Summer School: Teaching Languages I Barely Know

I somewhat agreed to do summer school, thinking it was more of a tutoring than teaching thing. I think the school was almost desperate because I told them I didn’t know much Italian at all. I ended up teaching Spanish and Italian.

Not easy. It was obvious once it started that none of the teachers there wanted to do it because it was a somewhat unpleasant task. There are multiple subjects in a classroom at one time, and the kids don’t want to be there. And in my case, there was very little guidance about what to teach. I felt bad making the kids do 2 hours of reading and writing, so I ended up doing a lot more planning and work than I had anticipated.

It was paid, but not much. And it felt like much less when I realized how much work I had to do outside of it. However, fellow aspiring teachers, if you are interested in helping with summer school, ask first about how it is structured.

I heard of another school where they hand the teachers packets and where they have specific tests to help the teachers in planning what to cover in such a short time.

Once I decided to look at it as kind of a paid internship (it wouldn’t hurt the resume either!), I got through it. I tried to make it easier on myself, and it was only two weeks (some SS’s are 4 or 5 weeks).

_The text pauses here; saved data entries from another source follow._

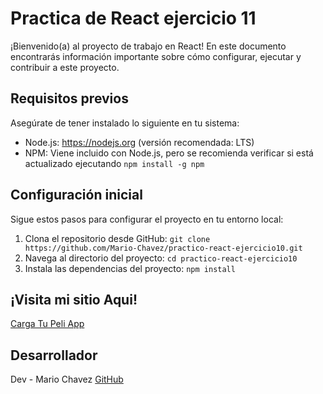 # Practica de React ejercicio 11

¡Bienvenido(a) al proyecto de trabajo en React! En este documento encontrarás información importante sobre cómo configurar, ejecutar y contribuir a este proyecto.

## Requisitos previos

Asegúrate de tener instalado lo siguiente en tu sistema:

-   Node.js: https://nodejs.org (versión recomendada: LTS)
-   NPM: Viene incluido con Node.js, pero se recomienda verificar si está actualizado ejecutando `npm install -g npm`

## Configuración inicial

Sigue estos pasos para configurar el proyecto en tu entorno local:

1. Clona el repositorio desde GitHub: `git clone https://github.com/Mario-Chavez/practico-react-ejercicio10.git`
2. Navega al directorio del proyecto: `cd practico-react-ejercicio10`
3. Instala las dependencias del proyecto: `npm install`

## ¡Visita mi sitio Aqui!

[Carga Tu Peli App](https://practico-react-ejercicio10.netlify.app)

## Desarrollador

Dev - Mario Chavez [GitHub](https://github.com/Mario-Chavez)
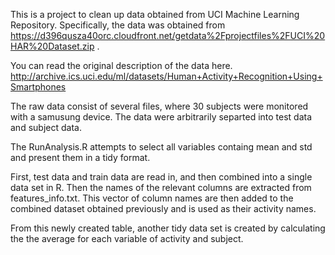 This is a project to clean up data obtained from
UCI Machine Learning Repository. Specifically, 
the data was obtained from https://d396qusza40orc.cloudfront.net/getdata%2Fprojectfiles%2FUCI%20HAR%20Dataset.zip .

You can read the original description of the data here. http://archive.ics.uci.edu/ml/datasets/Human+Activity+Recognition+Using+Smartphones 


The raw data consist of several files,
where 30 subjects were monitored with a
samusung device. The data were arbitrarily separted into test data and subject data. 

The RunAnalysis.R attempts to select all
variables containg mean and std and present them in a tidy format. 

First, test data and train data are read in, and then combined into a single data set in R. Then the names of the relevant columns are extracted from features_info.txt. This vector of column names are then added to the combined dataset obtained previously and is used as their activity names.

From this newly created table, another tidy data set is created by calculating the the average for each variable of activity and subject.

The grades I gave seemed somewhat inflated, but it was very challenging for me to come up with materials and tests, especially considering that the school didn’t even have extra blank workbooks for me (only ateacher’s edition that I had to white out!).

C’est la vie!

It was a good experience overall, I guess, but I would probably never do it again. Tutoring would be a lot more lucrative and flexible. But I am glad I suffered through it right along with the kids.